Learning to Attack and Defend: Adaptive Red Teaming of Language Models via GRPO
Pith reviewed 2026-06-27 16:26 UTC · model grok-4.3
The pith
AdvGRPO stabilizes GRPO for joint attacker-defender optimization in language model red teaming
A machine-rendered reading of the paper's core claim, the machinery that carries it, and where it could break.
Core claim
AdvGRPO is a co-training framework that makes GRPO viable for joint attacker-defender optimization using dense multi-channel rewards and decoupled advantage normalization. Training progresses through a curriculum from single-turn to closed-loop multi-turn attacks before bootstrapping co-training, where attacker and defender models are updated in alternation. The method produces highly effective and transferable attacks and co-trained defenders that outperform baselines on safety benchmarks.
What carries the argument
AdvGRPO, the framework that adds dense multi-channel rewards and decoupled advantage normalization to stabilize GRPO during alternating attacker and defender updates under a curriculum schedule
If this is right
- The co-training process yields highly effective and transferable attacks on language models.
- Co-trained defender models outperform standard baselines when evaluated on safety benchmarks.
- A curriculum progressing from single-turn to multi-turn closed-loop attacks enables progressive improvement in attack and defense capabilities.
- Alternating updates allow the attacker and defender to adapt to each other's evolving strategies.
Where Pith is reading between the lines
- The same reward and normalization adjustments could potentially stabilize other reinforcement learning methods when applied to multi-agent language model training.
- Joint attacker-defender learning may reduce the need for separate, hand-crafted attack generation pipelines in red teaming workflows.
- Longer interaction horizons beyond the closed-loop multi-turn setting could surface additional attack patterns not captured in the current curriculum.
Load-bearing premise
The assumption that adding dense multi-channel rewards and decoupled advantage normalization is sufficient to stabilize GRPO for joint attacker-defender optimization under the described curriculum and alternation schedule.
What would settle it
Running the same curriculum and alternation schedule with standard GRPO (no dense multi-channel rewards or decoupled advantage normalization) and checking whether training becomes unstable or yields ineffective attacks, or verifying whether the resulting defenders fail to outperform baselines on safety benchmarks, would directly test the central claim.
Figures
read the original abstract
AI red teaming must continually adapt to evolving attackers and defenders.
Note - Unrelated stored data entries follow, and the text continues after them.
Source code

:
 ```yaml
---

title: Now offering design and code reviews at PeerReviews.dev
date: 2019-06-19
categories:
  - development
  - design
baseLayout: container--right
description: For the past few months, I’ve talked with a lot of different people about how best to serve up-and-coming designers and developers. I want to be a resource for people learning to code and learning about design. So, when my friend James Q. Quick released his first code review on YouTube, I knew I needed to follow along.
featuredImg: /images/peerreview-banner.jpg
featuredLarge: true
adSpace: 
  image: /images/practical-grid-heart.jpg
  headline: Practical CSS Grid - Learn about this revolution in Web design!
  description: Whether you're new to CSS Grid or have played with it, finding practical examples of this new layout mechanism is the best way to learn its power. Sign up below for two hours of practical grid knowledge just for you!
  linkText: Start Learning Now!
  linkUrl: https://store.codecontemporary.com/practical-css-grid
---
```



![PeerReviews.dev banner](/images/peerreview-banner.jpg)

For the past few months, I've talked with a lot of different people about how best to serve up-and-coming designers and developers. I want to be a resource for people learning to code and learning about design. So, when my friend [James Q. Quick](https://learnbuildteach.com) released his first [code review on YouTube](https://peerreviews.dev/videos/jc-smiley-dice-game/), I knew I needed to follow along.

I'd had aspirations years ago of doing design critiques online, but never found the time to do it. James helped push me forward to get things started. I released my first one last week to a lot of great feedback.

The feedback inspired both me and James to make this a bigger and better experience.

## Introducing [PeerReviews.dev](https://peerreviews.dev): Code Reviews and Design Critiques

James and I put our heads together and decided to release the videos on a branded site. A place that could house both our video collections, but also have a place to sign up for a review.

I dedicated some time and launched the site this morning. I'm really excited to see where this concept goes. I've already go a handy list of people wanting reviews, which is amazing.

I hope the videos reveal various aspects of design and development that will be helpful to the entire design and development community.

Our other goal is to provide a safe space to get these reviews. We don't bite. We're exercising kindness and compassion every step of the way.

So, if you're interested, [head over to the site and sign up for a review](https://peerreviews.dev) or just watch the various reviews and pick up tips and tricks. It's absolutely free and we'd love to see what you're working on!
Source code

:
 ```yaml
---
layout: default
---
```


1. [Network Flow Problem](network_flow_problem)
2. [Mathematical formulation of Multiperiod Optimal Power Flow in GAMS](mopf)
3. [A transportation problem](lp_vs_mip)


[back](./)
Reinforcement learning offers a promising approach to discovering novel attacks, and co-training methods can produce more robust defenders in tandem. Recent works have demonstrated the efficacy of attacker-defender co-training by applying PPO and DPO, but report that GRPO is unstable in this setting. We introduce AdvGRPO, a co-training framework that makes GRPO viable for joint attacker-defender optimization using dense multi-channel rewards and decoupled advantage normalization. Training progresses through a curriculum from single-turn to closed-loop multi-turn attacks before bootstrapping co-training, where attacker and defender models are updated in alternation. We show that our method can produce highly effective and transferable attacks and that co-trained defenders outperform baselines on safety benchmarks.
Editorial analysis
A structured set of objections, weighed in public.
Referee Report
Summary. The manuscript introduces AdvGRPO, a co-training framework extending Group Relative Policy Optimization (GRPO) for joint attacker-defender optimization in LLM red teaming. It employs dense multi-channel rewards and decoupled advantage normalization to stabilize training, uses a curriculum progressing from single-turn to closed-loop multi-turn attacks, and alternates updates between attacker and defender models. The central claims are that this produces highly effective and transferable attacks while yielding co-trained defenders that outperform baselines on safety benchmarks.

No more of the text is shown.